Human leucocyte antigen (HLA) class II molecules in humans are encoded by three different loci, HLA-DR, -DQ and -DP. These molecules are expressed on professional antigen presenting cells including Dendritic cells, B-cells and macrophages performing a crucial role in immune surveillance by presenting peptide antigen to CD4+ T cells. This interaction is critical for activation of T-cells and subsequent licensing of immune response including generation of antibodies by B-cells.
While the peptide repertoires of numerous HLA-DR, -DQ and -DP allotypes have been examined, there have been few reports on the combined repertoire of these molecules expressed in a single cell. Here we describe the endogenous peptide repertoire of a human B lymphoblastoid cell line C1R expressing the class II haplotype HLA-DR12/DQ7/DP4. HLA molecules were immunoprecipitated using antibodies and their peptide cargo fractionated and analyzed using either a SCIEX TripleTOF 5600+ or ThermoFisher Q-Exactive plus.

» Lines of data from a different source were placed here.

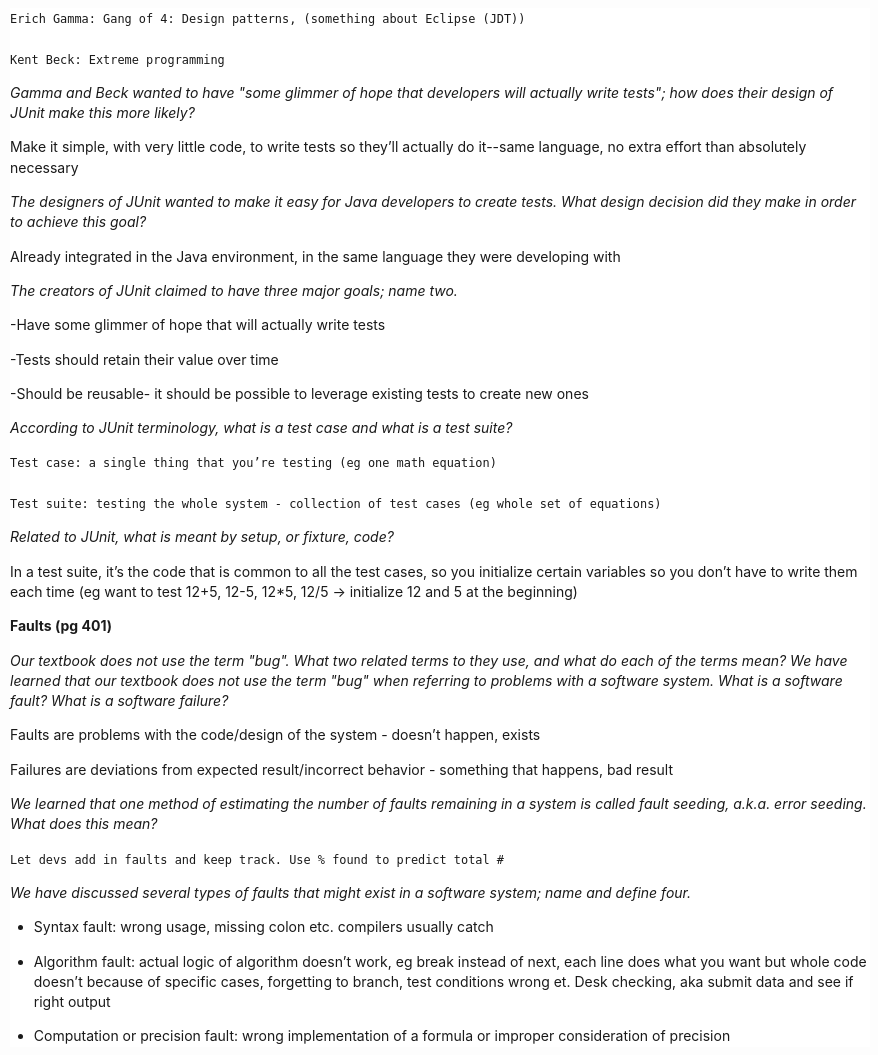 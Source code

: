 	Erich Gamma: Gang of 4: Design patterns, (something about Eclipse (JDT))

	Kent Beck: Extreme programming

*Gamma and Beck wanted to have "some glimmer of hope that developers will actually write tests"; how does their design of JUnit make this more likely?*

Make it simple, with very little code, to write tests so they’ll actually do it--same language, no extra effort than absolutely necessary

*The designers of JUnit wanted to make it easy for Java developers to create tests. What design decision did they make in order to achieve this goal?*

Already integrated in the Java environment, in the same language they were developing with 

*The creators of JUnit claimed to have three major goals; name two.*

-Have some glimmer of hope that will actually write tests

-Tests should retain their value over time

-Should be reusable- it should be possible to leverage existing tests to create new ones

*According to JUnit terminology, what is a test case and what is a test suite?*

	Test case: a single thing that you’re testing (eg one math equation)

	Test suite: testing the whole system - collection of test cases (eg whole set of equations)

*Related to JUnit, what is meant by setup, or fixture, code?*

In a test suite, it’s the code that is common to all the test cases, so you initialize certain variables so you don’t have to write them each time (eg want to test 12+5, 12-5, 12*5, 12/5 → initialize 12 and 5 at the beginning)

**Faults (pg 401)**

*Our textbook does not use the term "bug". What two related terms to they use, and what do each of the terms mean? We have learned that our textbook does not use the term "bug" when referring to problems with a software system. What is a software fault?  What is a software failure?*

Faults are problems with the code/design of the system - doesn’t happen, exists

Failures are deviations from expected result/incorrect behavior - something that happens, bad result

*We learned that one method of estimating the number of faults remaining in a system is called fault seeding, a.k.a. error seeding. What does this mean?*

	Let devs add in faults and keep track. Use % found to predict total #

*We have discussed several types of faults that might exist in a software system; name  and define four.*

* Syntax fault: wrong usage, missing colon etc. compilers usually catch 

* Algorithm fault: actual logic of algorithm doesn’t work, eg break instead of next, each line does what you want but whole code doesn’t because of specific cases, forgetting to branch, test conditions wrong et. Desk checking, aka submit data and see if right output

* Computation or precision fault: wrong implementation of a formula or improper consideration of precision
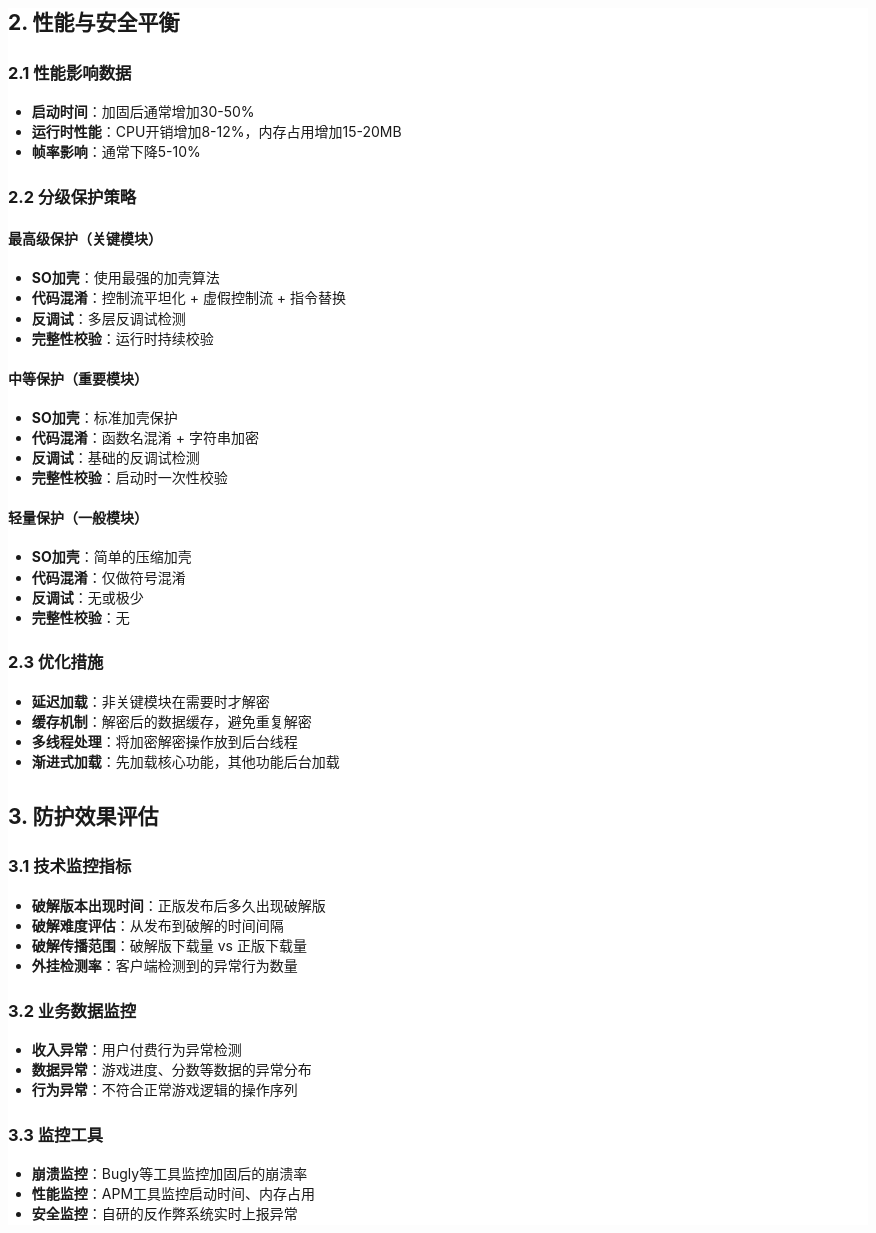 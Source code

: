 ## 2. 性能与安全平衡

### 2.1 性能影响数据
- **启动时间**：加固后通常增加30-50%
- **运行时性能**：CPU开销增加8-12%，内存占用增加15-20MB
- **帧率影响**：通常下降5-10%

### 2.2 分级保护策略

#### 最高级保护（关键模块）
- **SO加壳**：使用最强的加壳算法
- **代码混淆**：控制流平坦化 + 虚假控制流 + 指令替换
- **反调试**：多层反调试检测
- **完整性校验**：运行时持续校验

#### 中等保护（重要模块）
- **SO加壳**：标准加壳保护
- **代码混淆**：函数名混淆 + 字符串加密
- **反调试**：基础的反调试检测
- **完整性校验**：启动时一次性校验

#### 轻量保护（一般模块）
- **SO加壳**：简单的压缩加壳
- **代码混淆**：仅做符号混淆
- **反调试**：无或极少
- **完整性校验**：无

### 2.3 优化措施
- **延迟加载**：非关键模块在需要时才解密
- **缓存机制**：解密后的数据缓存，避免重复解密
- **多线程处理**：将加密解密操作放到后台线程
- **渐进式加载**：先加载核心功能，其他功能后台加载

## 3. 防护效果评估

### 3.1 技术监控指标
- **破解版本出现时间**：正版发布后多久出现破解版
- **破解难度评估**：从发布到破解的时间间隔
- **破解传播范围**：破解版下载量 vs 正版下载量
- **外挂检测率**：客户端检测到的异常行为数量

### 3.2 业务数据监控
- **收入异常**：用户付费行为异常检测
- **数据异常**：游戏进度、分数等数据的异常分布
- **行为异常**：不符合正常游戏逻辑的操作序列

### 3.3 监控工具
- **崩溃监控**：Bugly等工具监控加固后的崩溃率
- **性能监控**：APM工具监控启动时间、内存占用
- **安全监控**：自研的反作弊系统实时上报异常
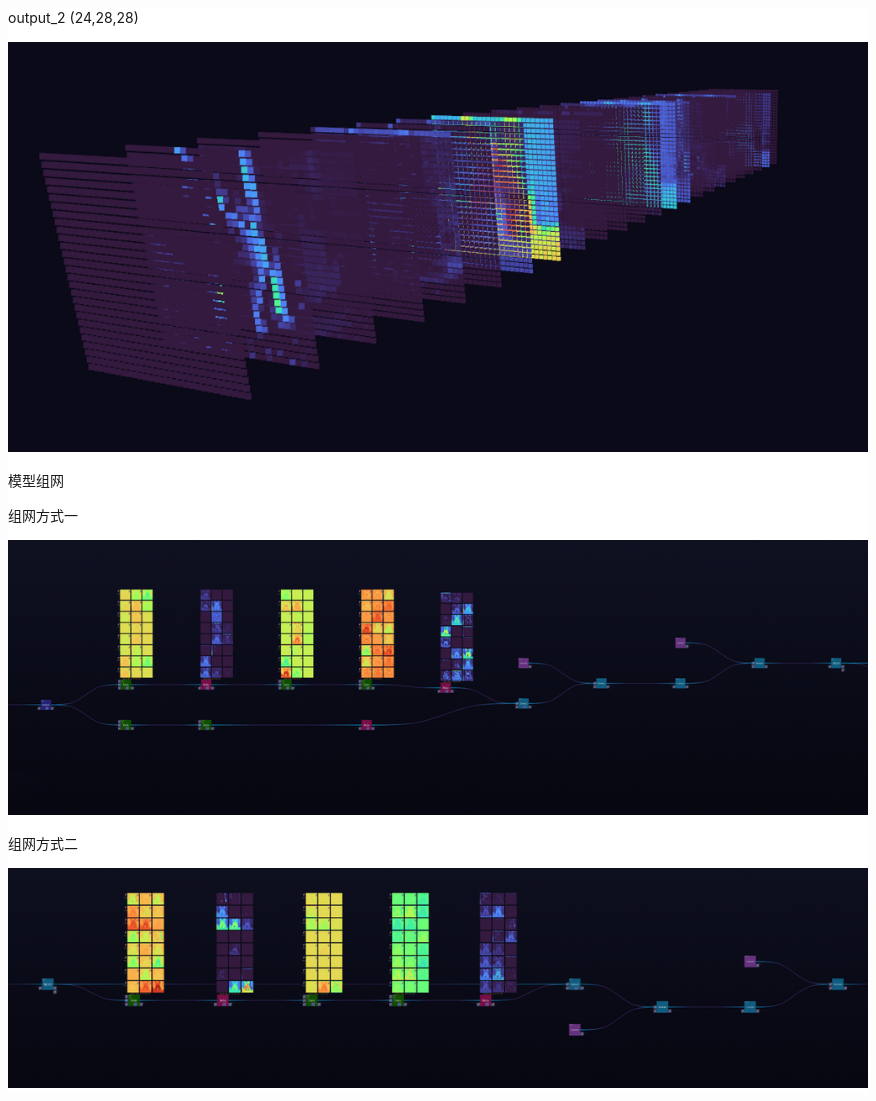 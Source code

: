output_2 (24,28,28)

![](Model_PlayGround_pic/1571518-20220301165119464-538866478.png)

模型组网

组网方式一

![](Model_PlayGround_pic/1571518-20220301165504155-1361769752.png)

组网方式二

![](Model_PlayGround_pic/1571518-20220301165526279-524827084.png)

We have identified 71350 naturally processed peptides presented collectively by HLA-DR12, HLA-DQ7 or HLA-DP4. The resulting “haplodome” is complemented by the cellular proteome defined by standard LC-MS/MS approaches. This large dataset has shed light on properties of these class II ligands especially the preference for membrane and extracellular source proteins. Our data also highlights the underpinning molecular basis for the co-evolution of these conserved haplotypes of closely linked and co-inherited HLA molecules which together increase sequence coverage of cellular proteins for immune surveillance with minimal overlap between each co-inherited allomorph.The results of this study shed light on selection of HLA class II ligands with implications in understanding determinants of T-cell and B-cell responses in viral, vaccine-induced and auto-immunity.